Our \(d\mathbf r\) becomes: \[
d\mathbf r = \mathbf r'(t)~dt = (1,2t)~dt
\]

Answer 23

Our vector field \(\mathbf F\) becomes: \[
\mathbf F = (xy,x+y) = (tt^2,t+t^2) = (t^3,t+t^2)
\]

Answer 24

wait I was good up until the last one

Answer 25

oh, thats cuz of x=t. But why is it only the y part of the coordinates?

Answer 26

All together: \[
\int_C\mathbf F\cdot d\mathbf r = \int_{-1}^2\mathbf F\cdot \mathbf r'(t)~dt = \int_{-1}^2 (t^3,t+t^2)\cdot (t,t^2)~dt
\]

Answer 27

Can you finish it?

Answer 28

wait, the bounds just changed.

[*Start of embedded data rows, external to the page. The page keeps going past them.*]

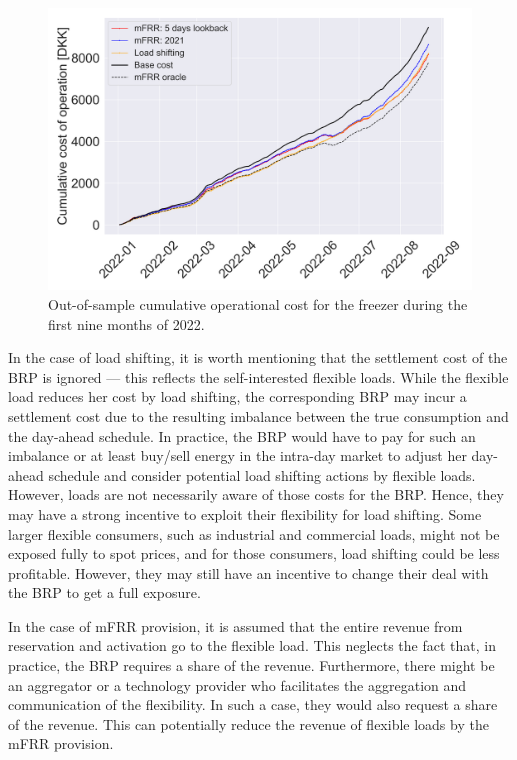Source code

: \documentclass[11pt,a4paper]{article}
\begin{document}
\begin{figure}[t]
    \centering
    \includegraphics[width=\columnwidth]{figures/cumulative_cost_comparison.png}
    \caption{Out-of-sample cumulative operational cost for the freezer during the first nine months of 2022.}
    \label{fig:cumulative_cost_comparison}
\end{figure}

In the case of load shifting, it is worth mentioning that the settlement cost of the BRP is ignored --- this reflects the self-interested flexible loads.  While the flexible load reduces her cost by load shifting, the corresponding BRP may incur a settlement cost due to the resulting imbalance between the true consumption and the day-ahead schedule. In practice, the BRP would have to pay for such an imbalance or at least buy/sell energy in the intra-day market to adjust her day-ahead schedule and consider potential load shifting actions by flexible loads. However, loads are not necessarily aware of those costs for the BRP. Hence, they may have a strong incentive to exploit their flexibility for load shifting. Some larger flexible consumers, such as industrial and commercial loads, might not be exposed fully to spot prices, and for those consumers, load shifting could be less profitable. However, they may still have an incentive to change their deal with the BRP to get a full exposure.

In the case of mFRR  provision, it is   assumed that the entire revenue from reservation and activation go to the flexible load. This neglects the fact that, in practice, the BRP requires a share of the revenue. Furthermore, there might be an aggregator or a technology provider who facilitates the aggregation and communication of the flexibility. In such a case, they would also request a share of the revenue. This can potentially reduce the revenue of flexible loads by the mFRR provision.
\end{document}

Am I supposed to use the X-coord or the Y-coord?

Answer 29

We could have not done the whole \(x=t\) thing and still arrived at: \[
\int_C\mathbf F\cdot d\mathbf r = \int_{-1}^2\mathbf F\cdot \mathbf r'(x)~dx = \int_{-1}^2 (x^3,x+x^2)\cdot (x,x^2)~dx
\]It would be the same.

Answer 30

and I thought it was F dot ||r'(t)||?

Answer 31

if that's it then yes, I can finish it

Answer 32

This is a vector field, not a scalar function.

Answer 33

You can't dot with a scalar anyway.

Answer 34

yeah you're right. Alright I think Ive got it

Answer 35

wait should the last part be (1,2t) instead of (t,t^2)

Answer 36

?

Answer 37

Yes

Answer 38

okay, so does 15.9167 or 191/12 sound somewhat okay?

Answer 39

Well, anyway Thanks so much for your help!!!